(Saved entries)
»»

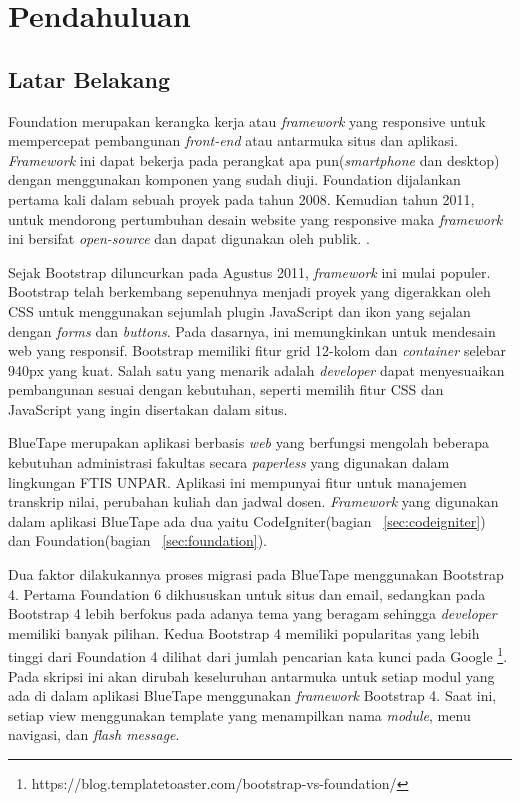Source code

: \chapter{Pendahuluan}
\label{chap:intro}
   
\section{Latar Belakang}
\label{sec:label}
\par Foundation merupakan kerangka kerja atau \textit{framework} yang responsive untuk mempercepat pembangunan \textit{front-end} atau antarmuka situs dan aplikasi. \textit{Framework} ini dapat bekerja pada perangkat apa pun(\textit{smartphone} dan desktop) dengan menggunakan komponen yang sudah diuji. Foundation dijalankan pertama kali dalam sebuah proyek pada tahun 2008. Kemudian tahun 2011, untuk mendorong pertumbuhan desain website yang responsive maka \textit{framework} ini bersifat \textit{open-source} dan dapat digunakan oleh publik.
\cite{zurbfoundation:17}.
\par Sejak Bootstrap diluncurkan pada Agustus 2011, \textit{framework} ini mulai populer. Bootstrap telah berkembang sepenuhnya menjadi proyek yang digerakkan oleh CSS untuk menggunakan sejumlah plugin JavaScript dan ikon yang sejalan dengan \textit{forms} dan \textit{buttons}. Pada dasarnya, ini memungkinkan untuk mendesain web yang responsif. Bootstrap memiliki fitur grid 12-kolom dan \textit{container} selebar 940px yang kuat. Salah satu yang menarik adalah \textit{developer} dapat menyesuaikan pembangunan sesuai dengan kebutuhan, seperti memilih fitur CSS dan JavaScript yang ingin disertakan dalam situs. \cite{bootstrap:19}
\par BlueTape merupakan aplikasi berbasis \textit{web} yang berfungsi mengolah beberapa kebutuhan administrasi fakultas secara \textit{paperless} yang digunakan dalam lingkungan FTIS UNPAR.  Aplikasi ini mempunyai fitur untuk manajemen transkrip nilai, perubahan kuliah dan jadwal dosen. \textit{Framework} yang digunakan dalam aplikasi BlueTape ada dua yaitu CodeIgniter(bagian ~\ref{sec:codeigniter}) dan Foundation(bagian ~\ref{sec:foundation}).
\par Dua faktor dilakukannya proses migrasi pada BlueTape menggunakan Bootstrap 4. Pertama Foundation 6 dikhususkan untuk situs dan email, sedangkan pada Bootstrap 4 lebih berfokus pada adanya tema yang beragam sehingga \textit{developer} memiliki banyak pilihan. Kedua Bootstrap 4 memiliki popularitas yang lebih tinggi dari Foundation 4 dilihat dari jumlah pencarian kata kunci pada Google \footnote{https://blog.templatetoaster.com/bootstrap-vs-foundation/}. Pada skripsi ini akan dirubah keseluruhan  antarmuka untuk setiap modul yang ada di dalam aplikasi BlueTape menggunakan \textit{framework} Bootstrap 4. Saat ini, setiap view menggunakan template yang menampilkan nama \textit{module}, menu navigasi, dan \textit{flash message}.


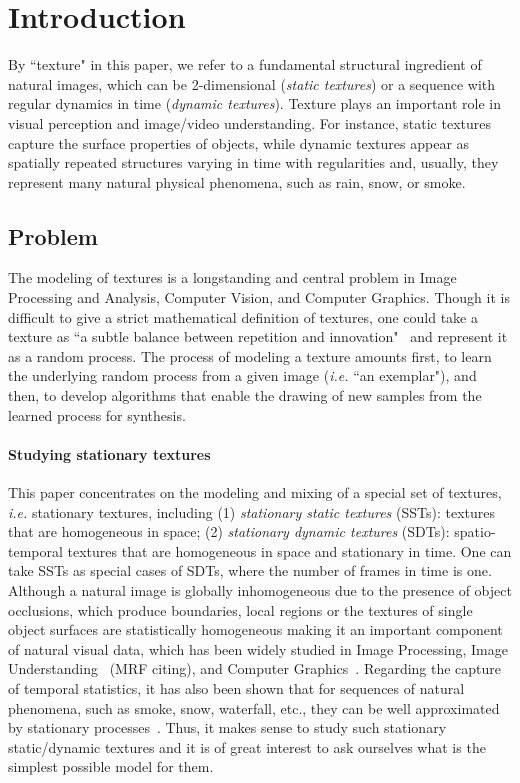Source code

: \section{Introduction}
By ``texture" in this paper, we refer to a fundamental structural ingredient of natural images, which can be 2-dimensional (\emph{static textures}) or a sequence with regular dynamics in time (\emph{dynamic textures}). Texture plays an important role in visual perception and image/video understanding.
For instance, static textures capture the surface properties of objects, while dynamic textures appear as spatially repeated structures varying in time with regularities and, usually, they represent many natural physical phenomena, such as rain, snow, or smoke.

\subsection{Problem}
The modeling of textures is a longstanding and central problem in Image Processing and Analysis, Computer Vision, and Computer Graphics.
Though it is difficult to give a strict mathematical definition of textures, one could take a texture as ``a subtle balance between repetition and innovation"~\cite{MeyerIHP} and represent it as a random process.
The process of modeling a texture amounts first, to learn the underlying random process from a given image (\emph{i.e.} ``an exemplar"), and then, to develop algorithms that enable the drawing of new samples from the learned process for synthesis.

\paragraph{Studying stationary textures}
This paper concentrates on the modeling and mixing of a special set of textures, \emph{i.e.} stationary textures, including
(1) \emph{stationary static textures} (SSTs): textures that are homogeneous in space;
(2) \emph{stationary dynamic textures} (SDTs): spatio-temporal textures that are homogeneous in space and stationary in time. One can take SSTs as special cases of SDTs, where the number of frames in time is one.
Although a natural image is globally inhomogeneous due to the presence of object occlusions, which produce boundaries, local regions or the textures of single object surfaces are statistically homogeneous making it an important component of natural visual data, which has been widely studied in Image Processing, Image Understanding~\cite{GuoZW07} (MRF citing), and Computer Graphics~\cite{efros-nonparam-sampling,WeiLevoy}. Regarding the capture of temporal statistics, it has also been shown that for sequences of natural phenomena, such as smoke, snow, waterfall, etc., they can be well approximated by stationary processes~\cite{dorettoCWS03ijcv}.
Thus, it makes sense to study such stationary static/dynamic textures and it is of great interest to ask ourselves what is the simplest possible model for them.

««

# [What you should do]
Take the lines from the first line of the entries through the line with "Sejak Bootstrap diluncurkan", inclusive, and give them again exactly, minus any pictures.

# [Expected output]
Source code

: \chapter{Pendahuluan}
\label{chap:intro}
   
\section{Latar Belakang}
\label{sec:label}
\par Foundation merupakan kerangka kerja atau \textit{framework} yang responsive untuk mempercepat pembangunan \textit{front-end} atau antarmuka situs dan aplikasi. \textit{Framework} ini dapat bekerja pada perangkat apa pun(\textit{smartphone} dan desktop) dengan menggunakan komponen yang sudah diuji. Foundation dijalankan pertama kali dalam sebuah proyek pada tahun 2008. Kemudian tahun 2011, untuk mendorong pertumbuhan desain website yang responsive maka \textit{framework} ini bersifat \textit{open-source} dan dapat digunakan oleh publik.
\cite{zurbfoundation:17}.
\par Sejak Bootstrap diluncurkan pada Agustus 2011, \textit{framework} ini mulai populer. Bootstrap telah berkembang sepenuhnya menjadi proyek yang digerakkan oleh CSS untuk menggunakan sejumlah plugin JavaScript dan ikon yang sejalan dengan \textit{forms} dan \textit{buttons}. Pada dasarnya, ini memungkinkan untuk mendesain web yang responsif. Bootstrap memiliki fitur grid 12-kolom dan \textit{container} selebar 940px yang kuat. Salah satu yang menarik adalah \textit{developer} dapat menyesuaikan pembangunan sesuai dengan kebutuhan, seperti memilih fitur CSS dan JavaScript yang ingin disertakan dalam situs. \cite{bootstrap:19}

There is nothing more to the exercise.